Nurturing Warriors

UCSB scholar’s book explores how Japan has long used children to validate war and sentimentalize peace

Japan’s history of war, from the late 19th century to the present, shifts dramatically at the conclusion of World War II. After a series of intense conflicts, beginning with the Sino-Japanese war of 1894-95, Japan embraced peace and anti-militarism.

Despite the bifurcation of eras, says a UC Santa Barbara scholar, one aspect of Japanese culture remains unchanged: the use of children to validate war and sentimentalize peace: In “Playing War: Children and the Paradoxes of Modern Militarism in Japan” (University of California Press, 2017) Sabine Frühstück, a professor in the Department of East Asian Languages and Cultural Studies, explores the nexus of children and war in the country.

“This is a book about childhood, war and play” Frühstück said, “I wrote it to show how children and childhood have been used as technologies to validate, moralize, humanize and naturalize war and, later, with similar vigor, to sentimentalize peace.”

Frühstück, who is also director of UCSB’s East Asia Center, argues that modern militarism in Japan presents children in dual roles: One as the embodiment of innocence in need of protection, the other as inherently drawn to war. “The modern figure of the child has emerged from a set of contradictory assumptions about children: that children are innately attracted to war, and that they are exceptionally vulnerable to its violence,” she said.

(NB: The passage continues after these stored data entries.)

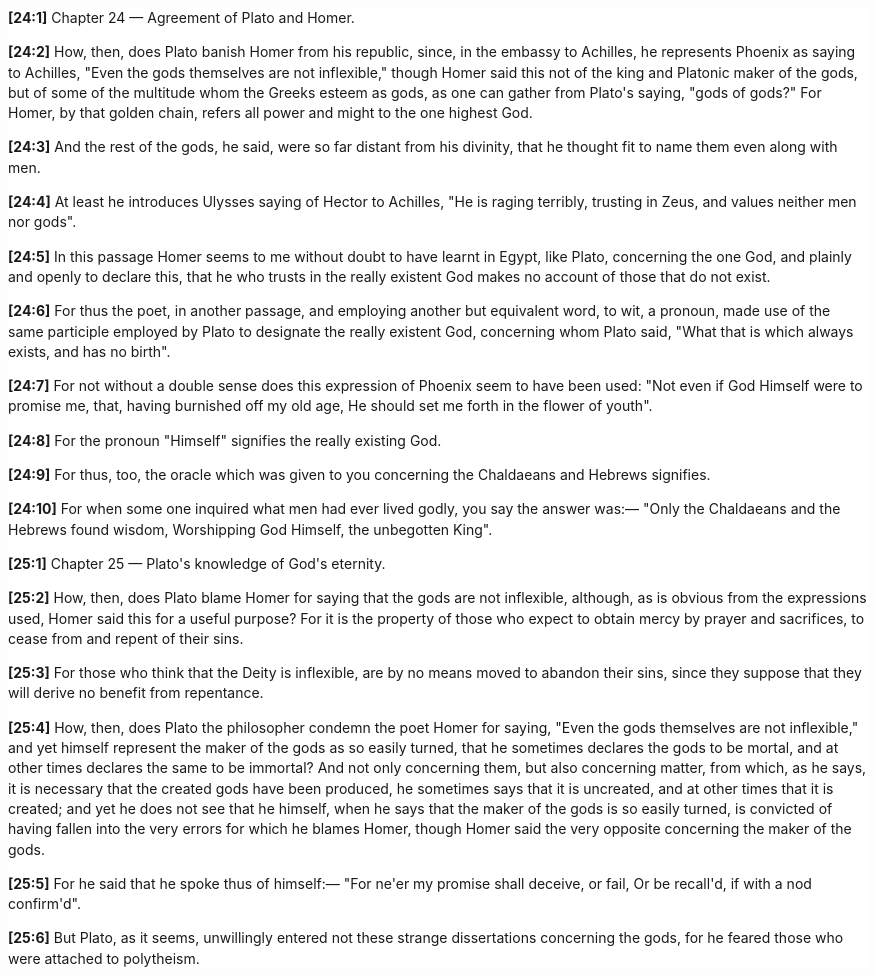 **[24:1]** Chapter 24 — Agreement of Plato and Homer.

**[24:2]** How, then, does Plato banish Homer from his republic, since, in the embassy to Achilles, he represents Phoenix as saying to Achilles, "Even the gods themselves are not inflexible," though Homer said this not of the king and Platonic maker of the gods, but of some of the multitude whom the Greeks esteem as gods, as one can gather from Plato's saying, "gods of gods?" For Homer, by that golden chain, refers all power and might to the one highest God.

**[24:3]** And the rest of the gods, he said, were so far distant from his divinity, that he thought fit to name them even along with men.

**[24:4]** At least he introduces Ulysses saying of Hector to Achilles, "He is raging terribly, trusting in Zeus, and values neither men nor gods".

**[24:5]** In this passage Homer seems to me without doubt to have learnt in Egypt, like Plato, concerning the one God, and plainly and openly to declare this, that he who trusts in the really existent God makes no account of those that do not exist.

**[24:6]** For thus the poet, in another passage, and employing another but equivalent word, to wit, a pronoun, made use of the same participle employed by Plato to designate the really existent God, concerning whom Plato said, "What that is which always exists, and has no birth".

**[24:7]** For not without a double sense does this expression of Phoenix seem to have been used: "Not even if God Himself were to promise me, that, having burnished off my old age, He should set me forth in the flower of youth".

**[24:8]** For the pronoun "Himself" signifies the really existing God.

**[24:9]** For thus, too, the oracle which was given to you concerning the Chaldaeans and Hebrews signifies.

**[24:10]** For when some one inquired what men had ever lived godly, you say the answer was:—  "Only the Chaldaeans and the Hebrews found wisdom, Worshipping God Himself, the unbegotten King".

**[25:1]** Chapter 25 — Plato's knowledge of God's eternity.

**[25:2]** How, then, does Plato blame Homer for saying that the gods are not inflexible, although, as is obvious from the expressions used, Homer said this for a useful purpose? For it is the property of those who expect to obtain mercy by prayer and sacrifices, to cease from and repent of their sins.

**[25:3]** For those who think that the Deity is inflexible, are by no means moved to abandon their sins, since they suppose that they will derive no benefit from repentance.

**[25:4]** How, then, does Plato the philosopher condemn the poet Homer for saying, "Even the gods themselves are not inflexible," and yet himself represent the maker of the gods as so easily turned, that he sometimes declares the gods to be mortal, and at other times declares the same to be immortal? And not only concerning them, but also concerning matter, from which, as he says, it is necessary that the created gods have been produced, he sometimes says that it is uncreated, and at other times that it is created; and yet he does not see that he himself, when he says that the maker of the gods is so easily turned, is convicted of having fallen into the very errors for which he blames Homer, though Homer said the very opposite concerning the maker of the gods.

**[25:5]** For he said that he spoke thus of himself:—  "For ne'er my promise shall deceive, or fail, Or be recall'd, if with a nod confirm'd".

**[25:6]** But Plato, as it seems, unwillingly entered not these strange dissertations concerning the gods, for he feared those who were attached to polytheism.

 “In examining the intersection of children and childhood and war and the military,” Frühstück explains, “I identify the insidious factors perpetuating this alliance and rethink the very foundations and underlying structures of modern militarism.”

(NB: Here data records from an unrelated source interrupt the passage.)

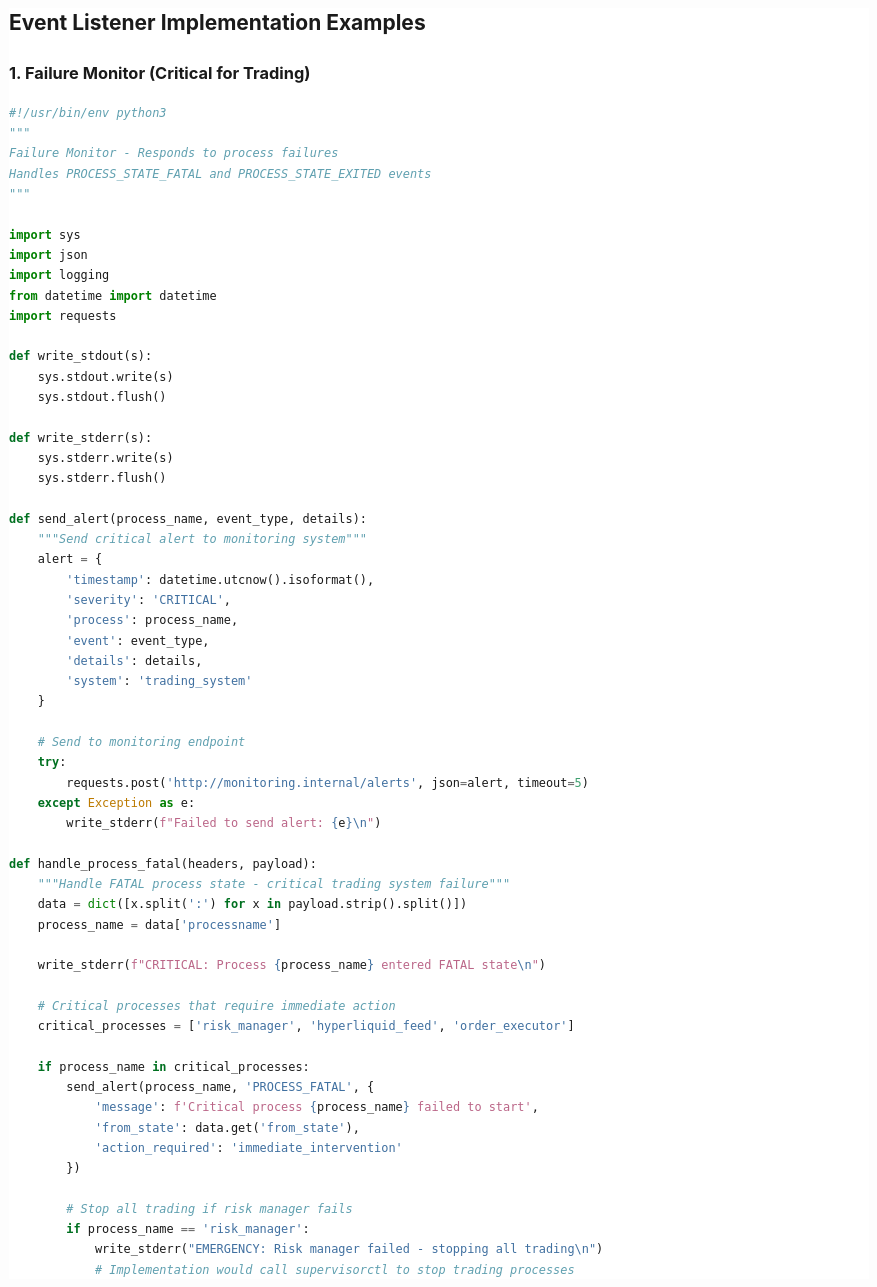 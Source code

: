 ## Event Listener Implementation Examples

### 1. Failure Monitor (Critical for Trading)

```python
#!/usr/bin/env python3
"""
Failure Monitor - Responds to process failures
Handles PROCESS_STATE_FATAL and PROCESS_STATE_EXITED events
"""

import sys
import json
import logging
from datetime import datetime
import requests

def write_stdout(s):
    sys.stdout.write(s)
    sys.stdout.flush()

def write_stderr(s):
    sys.stderr.write(s)
    sys.stderr.flush()

def send_alert(process_name, event_type, details):
    """Send critical alert to monitoring system"""
    alert = {
        'timestamp': datetime.utcnow().isoformat(),
        'severity': 'CRITICAL',
        'process': process_name,
        'event': event_type,
        'details': details,
        'system': 'trading_system'
    }
    
    # Send to monitoring endpoint
    try:
        requests.post('http://monitoring.internal/alerts', json=alert, timeout=5)
    except Exception as e:
        write_stderr(f"Failed to send alert: {e}\n")

def handle_process_fatal(headers, payload):
    """Handle FATAL process state - critical trading system failure"""
    data = dict([x.split(':') for x in payload.strip().split()])
    process_name = data['processname']
    
    write_stderr(f"CRITICAL: Process {process_name} entered FATAL state\n")
    
    # Critical processes that require immediate action
    critical_processes = ['risk_manager', 'hyperliquid_feed', 'order_executor']
    
    if process_name in critical_processes:
        send_alert(process_name, 'PROCESS_FATAL', {
            'message': f'Critical process {process_name} failed to start',
            'from_state': data.get('from_state'),
            'action_required': 'immediate_intervention'
        })
        
        # Stop all trading if risk manager fails
        if process_name == 'risk_manager':
            write_stderr("EMERGENCY: Risk manager failed - stopping all trading\n")
            # Implementation would call supervisorctl to stop trading processes
```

Indeed, the concept of modern militarism — defined as the belief in a dangerous world that demands a military to protect its people — is central to how children underwrite war in Japan, Frühstück said. “In this book, then, the nurturing of such militarism in children and through the use of children, and the resulting militarization of children and childhood, are examined as a modern, multi-modal and enduring effort,” Frühstück said, “I tell the story of how, in Japan and beyond, childhood, war and play have intersected during the 20th century and the beginning of the 21st.”

Although Japan is far from the only country to embrace militarism, Frühstück said the country’s history of nearly chronic warfare from the late 19th century to the end of World War II makes it unique. “Japan is not a typical modern nation state,” she said. “Few other nation states have shared Japan’s trajectory.”

She notes the linkages between children, war and soldiers were formed late in the 19th century and have continued ever since — although they’ve shifted in dramatic ways. Frühstück examines how, early on, children’s games were shaped to be instructive in the art and method of warfare.

The symbolic recruitment of children continues today, Frühstück said. Although Japan’s constitution renounces war and bans traditional military forces, the country maintains the Japan Self-Defense Forces (JSDF). But she notes the methods of appropriating children to promote militarism have shifted. With a shrinking population and a younger generation showing little eagerness for war, she said, “the Self-Defense Forces, more than any military establishment elsewhere, have taken a different route, instead variously infantilizing, feminizing and sexualizing service members, potential recruits and sympathizers.”